PROBLEM TO WORK ON>
Beginning with the line that contains "through orientation changes", retype the entries below exactly, ending with the line that contains "(September 29th 2017)". Leave out any pictures.
*** Begin section ***
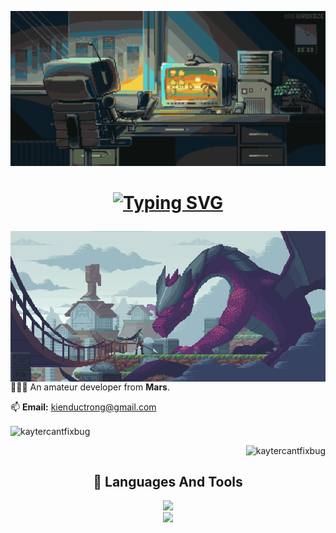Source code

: ![MasterHead](https://github.com/KayterCantFixBug/KayterCantFixBug/blob/main/robot.gif)

<h1 align="center">
  
[![Typing SVG](https://readme-typing-svg.demolab.com/?font-Righteous&size=35&center=true&vCenter=true&width=500&height=70&duration=5000&lines=Hi+there👋;It's+Kayter+himself🌚)](https://git.io/typing-svg)

</h1>

<img align="right" width="510" src="https://github.com/KayterCantFixBug/KayterCantFixBug/blob/main/dragon.gif">

<p align="left">🧑🏾‍💻 An amateur developer from <b>Mars​</b>.</p>

📫 **Email:** kienductrong@gmail.com

<p><img align="center" src="https://github-readme-stats.vercel.app/api/top-langs?username=kaytercantfixbug&show_icons=true&locale=en&layout=compact" alt="kaytercantfixbug" /></p>

<p align="right"> <img src="https://komarev.com/ghpvc/?username=kaytercantfixbug&label=Profile%20views&color=0e75b6&style=flat" alt="kaytercantfixbug" /> </p>

<h2 align="center">🧰 Languages And Tools</h2>
<p align="center">
  <a href="https://skillicons.dev">
    <img src="https://skillicons.dev/icons?i=cs,cpp,js,java,kotlin,nodejs,py,react" /><br>
    <img src="https://skillicons.dev/icons?i=androidstudio,bootstrap,eclipse,git,mongodb,mysql,postman" />
  </a>
</p>
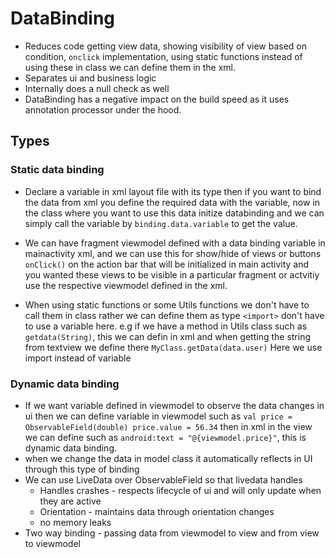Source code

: # DataBinding
* Reduces code getting view data, showing visibility of view based on condition, `onclick` implementation, using static functions instead
of using these in class we can define them in the xml.
* Separates ui and business logic
* Internally does a null check as well
* DataBinding has a negative impact on the build speed as it uses annotation processor under the hood.

## Types

### Static data binding
* Declare a variable in xml layout file with its type then if you want to bind the data from xml you define the required data
with the variable, now in the class where you want to use this data initize databinding and we can simply call the variable by
`binding.data.variable` to get the value.  

* We can have fragment viewmodel defined with a data binding variable in mainactivity xml, and we can use this for show/hide of views or
buttons `onClick()` on the action bar that will be initialized in main activity and you wanted these views to be visible in a particular
fragment or actvitiy use the respective viewmodel defined in the xml.

* When using static functions or some Utils functions we don't have to call them in class rather we can define them as type `<import>` 
don't have to use a variable here. e.g if we have a method in Utils class such as `getdata(String)`, this we can defin in xml 
and when getting the string from textview we define there `MyClass.getData(data.user)`
Here we use import instead of variable

### Dynamic data binding
* If we want variable defined in viewmodel to observe the data changes in ui then we can define variable in viewmodel such as 
  `val price = ObservableField(double)
      price.value = 56.34`
  then in xml in the view we can define such as `android:text = "@{viewmodel.price}"`, this is dynamic data binding. 
 * when we change the data in model class it automatically reflects in UI through this type of binding
 * We can use LiveData over ObservableField so that livedata handles
    * Handles crashes - respects lifecycle of ui and will only update when they are active
    * Orientation - maintains data through orientation changes
    * no memory leaks 
 * Two way binding - passing data from viewmodel to view and from view to viewmodel 

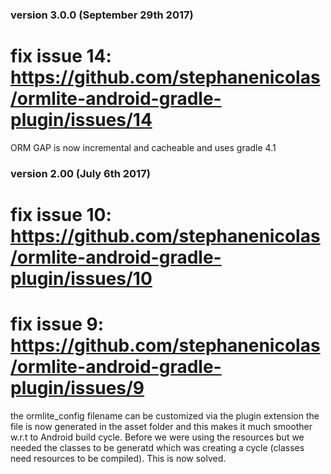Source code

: ### version 3.0.0 (September 29th 2017)

# fix issue 14: https://github.com/stephanenicolas/ormlite-android-gradle-plugin/issues/14
ORM GAP is now incremental and cacheable and uses gradle 4.1
 
### version 2.00 (July 6th 2017)

# fix issue 10: https://github.com/stephanenicolas/ormlite-android-gradle-plugin/issues/10 
# fix issue 9: https://github.com/stephanenicolas/ormlite-android-gradle-plugin/issues/9

the ormlite_config filename can be customized via the plugin extension
the file is now generated in the asset folder and this makes it much smoother w.r.t to Android build cycle. Before we were using the resources but we needed the classes to be generatd which was creating a cycle (classes need resources to be compiled). This is now solved.



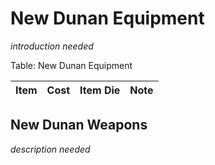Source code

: # New Dunan Equipment

*introduction needed*

Table: New Dunan Equipment

| Item | Cost | Item Die | Note |
| :--- | :--: | :------- | :--- |

## New Dunan Weapons

*description needed*

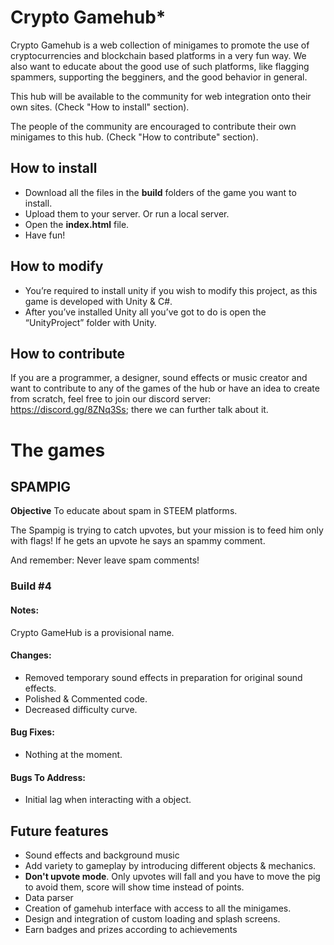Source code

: # Crypto Gamehub*

Crypto Gamehub is a web collection of minigames to promote the use of cryptocurrencies and blockchain based platforms in a very fun way. We also want to educate about the good use of such platforms, like flagging spammers, supporting the begginers, and the good behavior in general.

This hub will be available to the community for web integration onto their own sites. (Check "How to install" section).

The people of the community are encouraged to contribute their own minigames to this hub. (Check "How to contribute" section).

## How to install
- Download all the files in the **build** folders of the game you want to install.
- Upload them to your server. Or run a local server.
- Open the **index.html** file.
- Have fun!

## How to modify
- You’re required to install unity if you wish to modify this project, as this game is developed with Unity & C#.
- After you’ve installed Unity all you’ve got to do is open the “UnityProject” folder with Unity.

## How to contribute
If you are a programmer, a designer, sound effects or music creator and want to contribute to any of the games of the hub or  have an idea to create from scratch, feel free to join our discord server: https://discord.gg/8ZNq3Ss; there we can further talk about it.

# The games

## SPAMPIG
**Objective** To educate about spam in STEEM platforms.

The Spampig is trying to catch upvotes, but your mission is to feed him only with flags! If he gets an upvote he says an spammy comment.

And remember: Never leave spam comments!

### Build #4

#### Notes:
Crypto GameHub is a provisional name.

#### Changes:
* Removed temporary sound effects in preparation for original sound effects.
* Polished & Commented code.
* Decreased difficulty curve.

#### Bug Fixes:
* Nothing at the moment.

#### Bugs To Address:
* Initial lag when interacting with a object.

## Future features
- Sound effects and background music
- Add variety to gameplay by introducing different objects & mechanics.
- **Don't upvote mode**. Only upvotes will fall and you have to move the pig to avoid them, score will show time instead of points.
- Data parser
- Creation of gamehub interface with access to all the minigames.
- Design and integration of custom loading and splash screens.
- Earn badges and prizes according to achievements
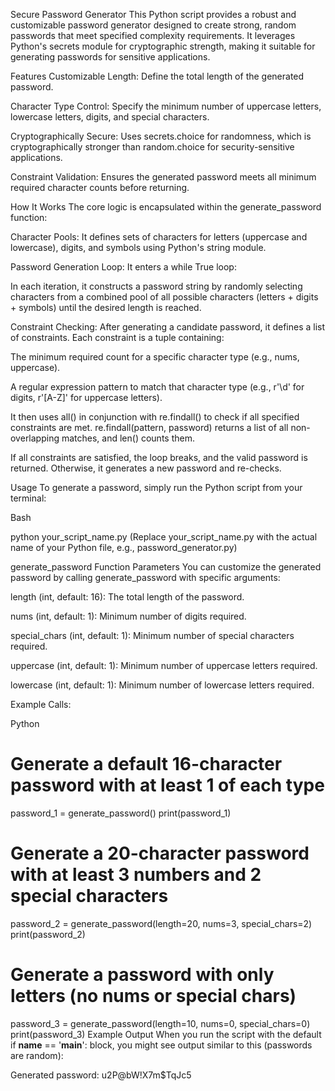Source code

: Secure Password Generator
This Python script provides a robust and customizable password generator designed to create strong, random passwords that meet specified complexity requirements. It leverages Python's secrets module for cryptographic strength, making it suitable for generating passwords for sensitive applications.

Features
Customizable Length: Define the total length of the generated password.

Character Type Control: Specify the minimum number of uppercase letters, lowercase letters, digits, and special characters.

Cryptographically Secure: Uses secrets.choice for randomness, which is cryptographically stronger than random.choice for security-sensitive applications.

Constraint Validation: Ensures the generated password meets all minimum required character counts before returning.

How It Works
The core logic is encapsulated within the generate_password function:

Character Pools: It defines sets of characters for letters (uppercase and lowercase), digits, and symbols using Python's string module.

Password Generation Loop: It enters a while True loop:

In each iteration, it constructs a password string by randomly selecting characters from a combined pool of all possible characters (letters + digits + symbols) until the desired length is reached.

Constraint Checking: After generating a candidate password, it defines a list of constraints. Each constraint is a tuple containing:

The minimum required count for a specific character type (e.g., nums, uppercase).

A regular expression pattern to match that character type (e.g., r'\d' for digits, r'[A-Z]' for uppercase letters).

It then uses all() in conjunction with re.findall() to check if all specified constraints are met. re.findall(pattern, password) returns a list of all non-overlapping matches, and len() counts them.

If all constraints are satisfied, the loop breaks, and the valid password is returned. Otherwise, it generates a new password and re-checks.

Usage
To generate a password, simply run the Python script from your terminal:

Bash

python your_script_name.py
(Replace your_script_name.py with the actual name of your Python file, e.g., password_generator.py)

generate_password Function Parameters
You can customize the generated password by calling generate_password with specific arguments:

length (int, default: 16): The total length of the password.

nums (int, default: 1): Minimum number of digits required.

special_chars (int, default: 1): Minimum number of special characters required.

uppercase (int, default: 1): Minimum number of uppercase letters required.

lowercase (int, default: 1): Minimum number of lowercase letters required.

Example Calls:

Python

# Generate a default 16-character password with at least 1 of each type
password_1 = generate_password() 
print(password_1)

# Generate a 20-character password with at least 3 numbers and 2 special characters
password_2 = generate_password(length=20, nums=3, special_chars=2)
print(password_2)

# Generate a password with only letters (no nums or special chars)
password_3 = generate_password(length=10, nums=0, special_chars=0)
print(password_3)
Example Output
When you run the script with the default if __name__ == '__main__': block, you might see output similar to this (passwords are random):

Generated password: u2P@bW!X7m$TqJc5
*** End section ***
EXERCISE SOLUTION>
    * Orientation - maintains data through orientation changes
    * no memory leaks 
 * Two way binding - passing data from viewmodel to view and from view to viewmodel 

Source code

: ### version 3.0.0 (September 29th 2017)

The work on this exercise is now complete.